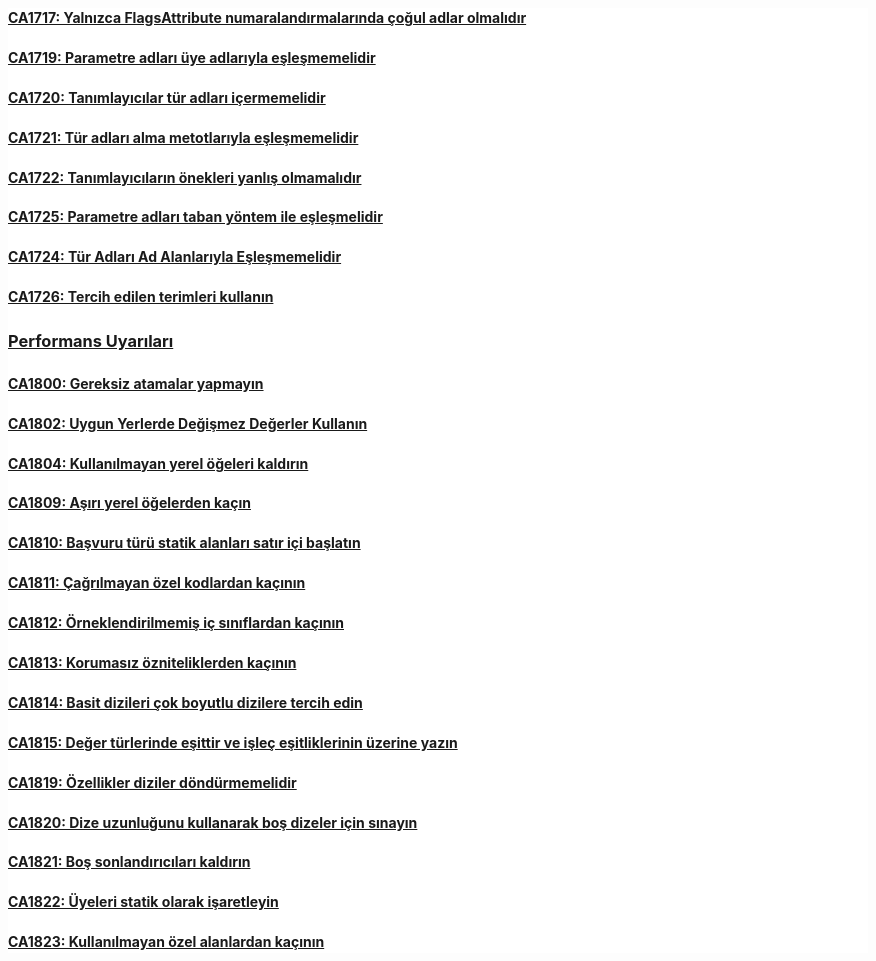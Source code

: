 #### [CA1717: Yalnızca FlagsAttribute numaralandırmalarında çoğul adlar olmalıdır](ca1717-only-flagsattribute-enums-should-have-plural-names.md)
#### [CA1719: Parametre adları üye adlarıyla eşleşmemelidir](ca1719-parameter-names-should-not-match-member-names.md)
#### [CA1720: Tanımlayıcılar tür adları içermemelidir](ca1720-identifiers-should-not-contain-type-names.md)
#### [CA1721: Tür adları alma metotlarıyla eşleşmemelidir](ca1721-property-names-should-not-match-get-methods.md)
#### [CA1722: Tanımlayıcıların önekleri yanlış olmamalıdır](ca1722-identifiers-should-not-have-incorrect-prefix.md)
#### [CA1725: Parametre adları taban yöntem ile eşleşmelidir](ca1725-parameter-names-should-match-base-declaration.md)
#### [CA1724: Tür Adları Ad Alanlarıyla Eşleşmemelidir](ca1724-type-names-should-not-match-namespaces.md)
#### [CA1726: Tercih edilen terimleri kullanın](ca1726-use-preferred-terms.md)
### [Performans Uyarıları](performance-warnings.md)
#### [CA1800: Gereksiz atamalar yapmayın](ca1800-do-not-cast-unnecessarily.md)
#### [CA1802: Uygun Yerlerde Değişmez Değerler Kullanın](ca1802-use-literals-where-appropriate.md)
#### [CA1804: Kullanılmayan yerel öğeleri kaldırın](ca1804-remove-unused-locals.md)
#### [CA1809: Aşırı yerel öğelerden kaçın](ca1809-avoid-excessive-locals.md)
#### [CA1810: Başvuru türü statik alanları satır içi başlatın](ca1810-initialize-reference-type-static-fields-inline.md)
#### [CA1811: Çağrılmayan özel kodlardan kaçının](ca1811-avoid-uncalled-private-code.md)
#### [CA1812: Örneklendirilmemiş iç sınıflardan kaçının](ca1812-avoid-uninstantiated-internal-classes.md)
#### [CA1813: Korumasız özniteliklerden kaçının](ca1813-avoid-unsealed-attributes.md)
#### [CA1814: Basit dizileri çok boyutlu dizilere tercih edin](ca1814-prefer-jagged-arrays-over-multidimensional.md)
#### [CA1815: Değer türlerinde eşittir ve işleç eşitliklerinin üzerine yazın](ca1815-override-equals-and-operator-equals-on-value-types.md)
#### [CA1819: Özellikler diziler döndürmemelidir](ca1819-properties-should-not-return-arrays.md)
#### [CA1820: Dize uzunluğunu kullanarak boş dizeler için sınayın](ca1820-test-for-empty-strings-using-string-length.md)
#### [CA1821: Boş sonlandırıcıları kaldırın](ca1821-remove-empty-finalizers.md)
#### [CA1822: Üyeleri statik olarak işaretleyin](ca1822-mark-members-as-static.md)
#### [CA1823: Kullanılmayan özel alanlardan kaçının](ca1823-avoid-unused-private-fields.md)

* * *

Required work
Of the lines above, extract only those from the line with "#### [CA1720: Tanımlayıcılar" to the line with "#### [CA1800: Gereksiz", both included, exactly as written.

Task response
#### [CA1720: Tanımlayıcılar tür adları içermemelidir](ca1720-identifiers-should-not-contain-type-names.md)
#### [CA1721: Tür adları alma metotlarıyla eşleşmemelidir](ca1721-property-names-should-not-match-get-methods.md)
#### [CA1722: Tanımlayıcıların önekleri yanlış olmamalıdır](ca1722-identifiers-should-not-have-incorrect-prefix.md)
#### [CA1725: Parametre adları taban yöntem ile eşleşmelidir](ca1725-parameter-names-should-match-base-declaration.md)
#### [CA1724: Tür Adları Ad Alanlarıyla Eşleşmemelidir](ca1724-type-names-should-not-match-namespaces.md)
#### [CA1726: Tercih edilen terimleri kullanın](ca1726-use-preferred-terms.md)
### [Performans Uyarıları](performance-warnings.md)
#### [CA1800: Gereksiz atamalar yapmayın](ca1800-do-not-cast-unnecessarily.md)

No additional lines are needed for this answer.